# Data preparation

In [1]:
# Libraries
import numpy as np
import pandas as pd

## Data cleaning

### Basic data cleaning

In [2]:
# Load datasets

# Load Oil spill data
path_oil_spill = "https://raw.githubusercontent.com/jbrownlee/Datasets/master/oil-spill.csv"
oil_spill_data=pd.read_csv(path_oil_spill,header=None)
display(f"Shape of oil_spill_data : {oil_spill_data.shape}")

# Load Iris Flower dataset
from sklearn.datasets import load_iris
iris = load_iris()
iris_data = pd.DataFrame(data=iris.data, columns=iris.feature_names)
iris_data['target'] = iris.target
display(f"Shape of iris_data : {iris_data.shape}")

'Shape of oil_spill_data : (937, 50)'

'Shape of iris_data : (150, 5)'

In [3]:
# Copy of datasets
oil_spill_data_copy = oil_spill_data.copy()
iris_data_copy = iris_data.copy()

#### Identify Columns That Contain a Single Value

In [4]:
# Summurize the number of unique values in each column
oil_spill_data.nunique();

#### Delete Columns That Contain a Single Value

In [5]:
# Create a function to drop columns that have a single value
def drop_single_value_columns(df : pd.DataFrame) -> pd.DataFrame:
        """
    Drop columns with a single unique value 
    Args:
        df (DataFrame): Raw data
    Returns:
        df (DataFrame) with no single value columns
    """ 
        print(f"Shape BEFORE dropping single value columns: {df.shape}") 
        
        # get number of unique values for each column 
        counts = df.nunique()
        
        # record columns to delete 
        to_del = [i for i,v in enumerate(counts) if v == 1]
    
        print(f"Names of single value columns: {to_del}") 
        
        # drop useless columns 
        df.drop(to_del, axis=1, inplace=True) 
        
        print(f"Shape AFTER dropping single value columns: {df.shape}") 
        return df

In [6]:
oil_spill_data = drop_single_value_columns(oil_spill_data)

Shape BEFORE dropping single value columns: (937, 50)
Names of single value columns: [22]
Shape AFTER dropping single value columns: (937, 49)

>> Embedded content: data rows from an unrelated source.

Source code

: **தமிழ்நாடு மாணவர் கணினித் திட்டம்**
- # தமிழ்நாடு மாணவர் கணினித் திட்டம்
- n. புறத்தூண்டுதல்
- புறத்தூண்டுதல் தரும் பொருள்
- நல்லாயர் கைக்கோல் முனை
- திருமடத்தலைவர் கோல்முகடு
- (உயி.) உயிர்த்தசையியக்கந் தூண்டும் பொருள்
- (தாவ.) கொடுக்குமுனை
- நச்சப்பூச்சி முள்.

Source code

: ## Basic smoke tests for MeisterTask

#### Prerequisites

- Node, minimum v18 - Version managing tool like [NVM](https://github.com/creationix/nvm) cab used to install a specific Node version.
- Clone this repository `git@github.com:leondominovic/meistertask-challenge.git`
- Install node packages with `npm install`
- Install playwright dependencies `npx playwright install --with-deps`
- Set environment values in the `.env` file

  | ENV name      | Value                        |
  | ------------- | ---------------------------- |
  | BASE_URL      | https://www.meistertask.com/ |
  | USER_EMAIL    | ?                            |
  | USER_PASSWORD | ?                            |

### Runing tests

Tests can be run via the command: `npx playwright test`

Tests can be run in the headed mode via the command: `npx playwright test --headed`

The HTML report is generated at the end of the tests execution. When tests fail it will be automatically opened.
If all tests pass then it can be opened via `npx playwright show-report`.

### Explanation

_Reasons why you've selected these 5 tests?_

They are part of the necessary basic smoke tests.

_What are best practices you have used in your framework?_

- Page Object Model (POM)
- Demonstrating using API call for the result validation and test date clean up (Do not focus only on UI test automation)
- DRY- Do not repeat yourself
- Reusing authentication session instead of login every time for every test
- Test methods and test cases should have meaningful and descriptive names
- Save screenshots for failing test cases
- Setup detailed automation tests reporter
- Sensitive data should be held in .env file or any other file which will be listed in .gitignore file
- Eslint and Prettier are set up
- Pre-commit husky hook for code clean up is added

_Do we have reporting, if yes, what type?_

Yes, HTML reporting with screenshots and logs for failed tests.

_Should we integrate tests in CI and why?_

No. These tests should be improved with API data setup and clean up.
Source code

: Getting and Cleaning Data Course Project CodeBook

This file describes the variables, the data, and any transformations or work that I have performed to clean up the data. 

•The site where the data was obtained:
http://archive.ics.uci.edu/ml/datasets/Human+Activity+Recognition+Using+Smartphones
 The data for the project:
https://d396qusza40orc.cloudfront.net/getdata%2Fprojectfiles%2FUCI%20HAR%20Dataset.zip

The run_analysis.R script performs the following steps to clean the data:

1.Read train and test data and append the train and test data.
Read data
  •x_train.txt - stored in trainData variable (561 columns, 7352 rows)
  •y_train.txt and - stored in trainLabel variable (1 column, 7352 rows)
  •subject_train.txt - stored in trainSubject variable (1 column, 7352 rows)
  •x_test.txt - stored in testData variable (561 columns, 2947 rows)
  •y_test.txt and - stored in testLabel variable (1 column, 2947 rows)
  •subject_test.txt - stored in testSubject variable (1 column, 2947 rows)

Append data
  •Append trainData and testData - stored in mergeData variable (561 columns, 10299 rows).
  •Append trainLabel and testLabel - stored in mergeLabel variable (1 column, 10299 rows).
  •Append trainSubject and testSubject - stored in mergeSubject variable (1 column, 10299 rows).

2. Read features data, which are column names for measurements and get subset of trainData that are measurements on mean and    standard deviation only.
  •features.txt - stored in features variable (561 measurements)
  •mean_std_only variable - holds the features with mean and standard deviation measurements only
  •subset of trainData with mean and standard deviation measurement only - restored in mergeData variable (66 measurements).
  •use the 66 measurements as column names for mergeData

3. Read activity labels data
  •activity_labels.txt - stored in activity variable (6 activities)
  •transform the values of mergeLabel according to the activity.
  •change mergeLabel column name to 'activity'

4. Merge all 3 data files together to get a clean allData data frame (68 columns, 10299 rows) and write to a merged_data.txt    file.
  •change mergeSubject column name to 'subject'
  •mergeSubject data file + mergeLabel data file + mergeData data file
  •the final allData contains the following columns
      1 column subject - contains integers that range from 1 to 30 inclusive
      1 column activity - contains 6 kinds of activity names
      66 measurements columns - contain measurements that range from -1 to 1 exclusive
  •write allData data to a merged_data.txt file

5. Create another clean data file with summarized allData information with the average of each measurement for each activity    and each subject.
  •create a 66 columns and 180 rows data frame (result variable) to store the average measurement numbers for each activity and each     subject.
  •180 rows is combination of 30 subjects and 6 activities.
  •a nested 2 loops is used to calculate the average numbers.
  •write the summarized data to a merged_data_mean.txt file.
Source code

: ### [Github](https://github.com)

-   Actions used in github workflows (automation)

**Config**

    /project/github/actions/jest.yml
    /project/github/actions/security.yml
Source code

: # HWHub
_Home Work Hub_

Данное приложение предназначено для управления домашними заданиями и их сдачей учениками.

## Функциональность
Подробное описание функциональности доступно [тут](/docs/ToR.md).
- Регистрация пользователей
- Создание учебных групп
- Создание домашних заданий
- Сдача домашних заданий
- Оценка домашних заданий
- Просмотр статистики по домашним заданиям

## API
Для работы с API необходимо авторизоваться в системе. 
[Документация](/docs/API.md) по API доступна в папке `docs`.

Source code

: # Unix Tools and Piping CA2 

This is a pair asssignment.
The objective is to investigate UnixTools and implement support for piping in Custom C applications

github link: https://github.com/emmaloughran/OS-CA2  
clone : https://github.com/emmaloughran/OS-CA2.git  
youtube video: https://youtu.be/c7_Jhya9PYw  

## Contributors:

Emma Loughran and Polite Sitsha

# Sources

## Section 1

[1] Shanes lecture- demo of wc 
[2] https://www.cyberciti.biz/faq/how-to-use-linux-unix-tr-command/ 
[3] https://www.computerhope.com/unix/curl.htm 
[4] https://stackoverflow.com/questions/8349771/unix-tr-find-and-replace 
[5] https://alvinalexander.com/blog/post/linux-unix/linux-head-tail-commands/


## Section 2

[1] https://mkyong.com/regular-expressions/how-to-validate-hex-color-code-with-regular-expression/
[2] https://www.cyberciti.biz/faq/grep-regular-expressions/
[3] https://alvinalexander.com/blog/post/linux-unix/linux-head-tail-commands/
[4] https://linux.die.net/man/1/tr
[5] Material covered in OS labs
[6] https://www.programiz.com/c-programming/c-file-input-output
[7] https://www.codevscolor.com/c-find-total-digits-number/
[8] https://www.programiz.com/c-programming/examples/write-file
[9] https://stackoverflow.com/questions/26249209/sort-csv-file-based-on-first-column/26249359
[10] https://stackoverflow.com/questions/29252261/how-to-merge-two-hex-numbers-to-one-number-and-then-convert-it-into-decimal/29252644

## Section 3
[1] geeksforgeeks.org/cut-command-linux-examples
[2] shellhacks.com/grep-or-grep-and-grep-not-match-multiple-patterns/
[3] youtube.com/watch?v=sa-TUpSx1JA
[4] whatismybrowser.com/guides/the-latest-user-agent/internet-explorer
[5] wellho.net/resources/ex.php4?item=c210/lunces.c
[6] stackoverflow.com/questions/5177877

#### Consider Columns That Have Very Few Values

This does not mean that these rows and columns should be deleted, but they require further attention. <br>
For example: <br>
•	Perhaps the unique values can be encoded as ordinal values? <br>
•	Perhaps the unique values can be encoded as categorical values? <br>
•	Perhaps compare model skill with each variable removed from the dataset?


In [9]:
# Retrieve original data
oil_spill_data = oil_spill_data_copy

In [7]:
# Create a function that print index, number of unique values and percentage of unique values per column in regard to total number of rows per column
def show_unique_values_percentage(df : pd.DataFrame):
    """
    Print index, number of unique values and percentage of unique values per column in regard to total number of rows per column
    Args:
        - df (DataFrame): Raw data
    """  
    for i in range(df.shape[1]):
        num = df.nunique().values[i]
        percentage = float(num) / df.shape[0] * 100
        print(f"{i}, {num}, {round(percentage,1)}%")

In [8]:
show_unique_values_percentage(oil_spill_data)

0, 238, 25.4%
1, 297, 31.7%
2, 927, 98.9%
3, 933, 99.6%
4, 179, 19.1%
5, 375, 40.0%
6, 820, 87.5%
7, 618, 66.0%
8, 561, 59.9%
9, 57, 6.1%
10, 577, 61.6%
11, 59, 6.3%
12, 73, 7.8%
13, 107, 11.4%
14, 53, 5.7%
15, 91, 9.7%
16, 893, 95.3%
17, 810, 86.4%
18, 170, 18.1%
19, 53, 5.7%
20, 68, 7.3%
21, 9, 1.0%
22, 92, 9.8%
23, 9, 1.0%
24, 8, 0.9%
25, 9, 1.0%
26, 308, 32.9%
27, 447, 47.7%
28, 392, 41.8%
29, 107, 11.4%
30, 42, 4.5%
31, 4, 0.4%
32, 45, 4.8%
33, 141, 15.0%
34, 110, 11.7%
35, 3, 0.3%
36, 758, 80.9%
37, 9, 1.0%
38, 9, 1.0%
39, 388, 41.4%
40, 220, 23.5%
41, 644, 68.7%
42, 649, 69.3%
43, 499, 53.3%
44, 2, 0.2%
45, 937, 100.0%
46, 169, 18.0%
47, 286, 30.5%
48, 2, 0.2%


In [None]:
# Create a function that print index, number of unique values and percentage of unique values per column in regard to total number of rows per column
def show_unique_values_percentage_below_threshold(df : pd.DataFrame,threshold : float):
    """
    Print index, number of unique values (below a threshold) and percentage of unique values per column in regard to total number of rows per column
    Args:
        - df (DataFrame): Raw data
        - threshold (float) : percentage (%)
    """  
    for i in range(df.shape[1]):
        num = df.nunique().values[i]
        percentage = float(num) / df.shape[0] * 100
        if percentage < threshold:
            print(f"{i}, {num}, {round(percentage,1)}%")

In [None]:
show_unique_values_percentage_below_threshold(oil_spill_data, 1.0)

In [10]:
# Create a function to get columns where number of unique values is less than X% of the rows of the entire considered dataset
def get_columns_with_few_values_under_threshold(df : pd.DataFrame, threshold : float) -> list:
    """
    Get columns where number of unique values is less than X% of the rows of the entire considered dataset
    Args:
        - df (DataFrame): Raw data
        - threshold (float) : percentage (%)
    Returns:
        df (DataFrame) with no columns whose number of unique values are below threshold (in regard to total number of rows of considered dataset)
    """    
    # get number of unique values for each column 
    counts = df.nunique() 
    
    # record columns to delete 
    cols_with_few_values = [i for i,v in enumerate(counts) if (float(v)/df.shape[0]*100) < threshold]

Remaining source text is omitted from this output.